Core inflation was 0.1% m/m and 3.3% y/y, up from 3.2% previously. Services inflation recorded 0.3% m/m, and 4.2% y/y. Core goods inflation was -0.4% m/m and 1.2% y/y.
Average fuel prices lifted by 1.6% m/m and were 0.6% higher than at the same time in 2024.
Food and NAB inflation was unchanged at 4.4% y/y. Average prices posted monthly pressure of 0.2%. This reflected meat price inflation that was mitigated by contractions in fresh produce prices.
On average over 2025, headline inflation was 3.2%, down from 4.4% in 2024. Core inflation was 3.2% after recording 4.3% in 2024, while food and NAB inflation decelerated slightly to 4.1% from 4.4%. Fuel posted stronger deflation, -5.8% versus -0.8%, and electricity and other fuels eased to 9.9% from 13.2%.
Outlook
Updating our model with this print suggests that headline inflation will soften over much of this year, starting with a deceleration to below 3.5% y/y in January. This will be supported by the fall in fuel prices, while food and core inflation could be relatively stable.

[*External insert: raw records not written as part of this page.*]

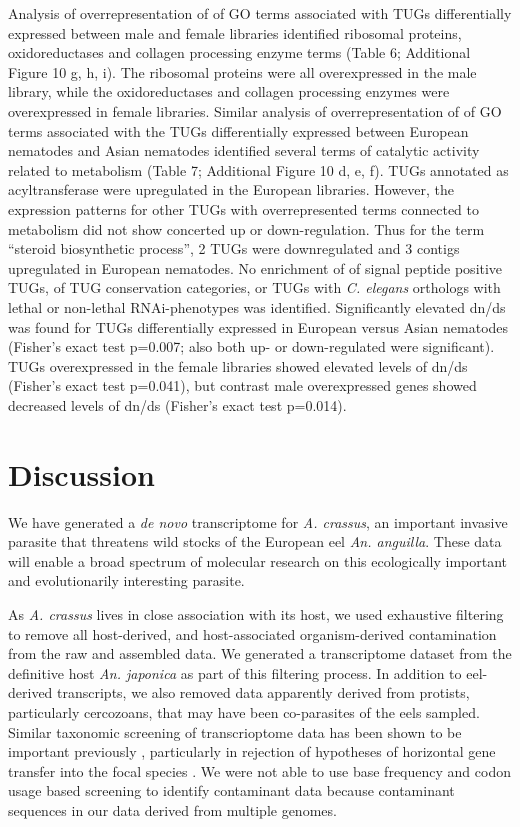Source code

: \documentclass[10pt]{bmc_article}
\newenvironment{bmcformat}{\begin{raggedright}\baselineskip20pt\sloppy\setboolean{publ}{false}}{\end{raggedright}\baselineskip20pt\sloppy}
\begin{document}
\begin{bmcformat}
Analysis of overrepresentation of of GO terms associated with TUGs
differentially expressed between male and female libraries identified
ribosomal proteins, oxidoreductases and collagen processing enzyme
terms (Table 6; Additional Figure 10 g, h, i). The ribosomal proteins were
all overexpressed in the male library, while the oxidoreductases and
collagen processing enzymes were overexpressed in female
libraries. Similar analysis of overrepresentation of of GO terms
associated with the TUGs differentially expressed between European
nematodes and Asian nematodes identified several terms of catalytic
activity related to metabolism (Table 7; Additional Figure 10
d, e, f). TUGs annotated as acyltransferase were upregulated in the
European libraries. However, the expression patterns for other TUGs
with overrepresented terms connected to metabolism did not show
concerted up or down-regulation. Thus for the term ``steroid
biosynthetic process'', 2 TUGs were downregulated and 3 contigs
upregulated in European nematodes. No enrichment of of signal peptide
positive TUGs, of TUG conservation categories, or TUGs with
\textit{C. elegans} orthologs with lethal or non-lethal
RNAi-phenotypes was identified. Significantly elevated dn/ds was found
for TUGs differentially expressed in European versus Asian nematodes
(Fisher's exact test p=0.007; also both up- or down-regulated were
significant). TUGs overexpressed in the female libraries showed
elevated levels of dn/ds (Fisher's exact test p=0.041), but contrast
male overexpressed genes showed decreased levels of dn/ds (Fisher's
exact test p=0.014).


\section*{Discussion}

We have generated a \textit{de novo} transcriptome for
\textit{A. crassus}, an important invasive parasite that threatens wild
stocks of the European eel \textit{An. anguilla}. These data will
enable a broad spectrum of molecular research on this ecologically
important and evolutionarily interesting parasite. 

As \textit{A. crassus} lives in close association with its host, we
used exhaustive filtering to remove all host-derived, and
host-associated organism-derived contamination from the raw and
assembled data. We generated a transcriptome dataset from the
definitive host \textit{An. japonica} as part of this filtering
process. In addition to eel-derived transcripts, we also removed data
apparently derived from protists, particularly cercozoans, that may
have been co-parasites of the eels sampled. Similar taxonomic
screening of transcrioptome data has been shown to be important
previously \cite{pmid21138572}, particularly in rejection of
hypotheses of horizontal gene transfer into the focal species
\cite{pmid20386959}. We were not able to use base frequency and codon
usage based screening to identify contaminant data \cite{pmid20034392,
  pmid17218127} because contaminant sequences in our data derived from
multiple genomes.



\end{bmcformat}
\end{document}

As the year progresses, projected growth in the oil market surplus and a supported rand should keep fuel prices contained while also extending to overall imported, transport, and food costs. In addition, the current downward pull on cereal and vegetable prices presents downside risk to food inflation in the near term. In line with this, we note the risk that goods inflation is softer than anticipated.
Services inflation continues to normalise, but the pace could be softened by surveyed inflation expectations that have moderated – even those of price-setting agents. This should be encouraging to the Monetary Policy Committee (MPC) but the pace at which they foresee further narrowing of the gap between expectations and the target will determine how quickly they ease monetary policy. We predict that they will stay put at the upcoming January meeting but the risk of earlier moves this year are material. Policy will be more conservative if adverse shocks to inflation or risk premia occur.
The January inflation print is scheduled for release on 18 February. The periodical surveys to note in the January print include funeral and housing insurance (1.73% in CPI) and games of chance (1.61%).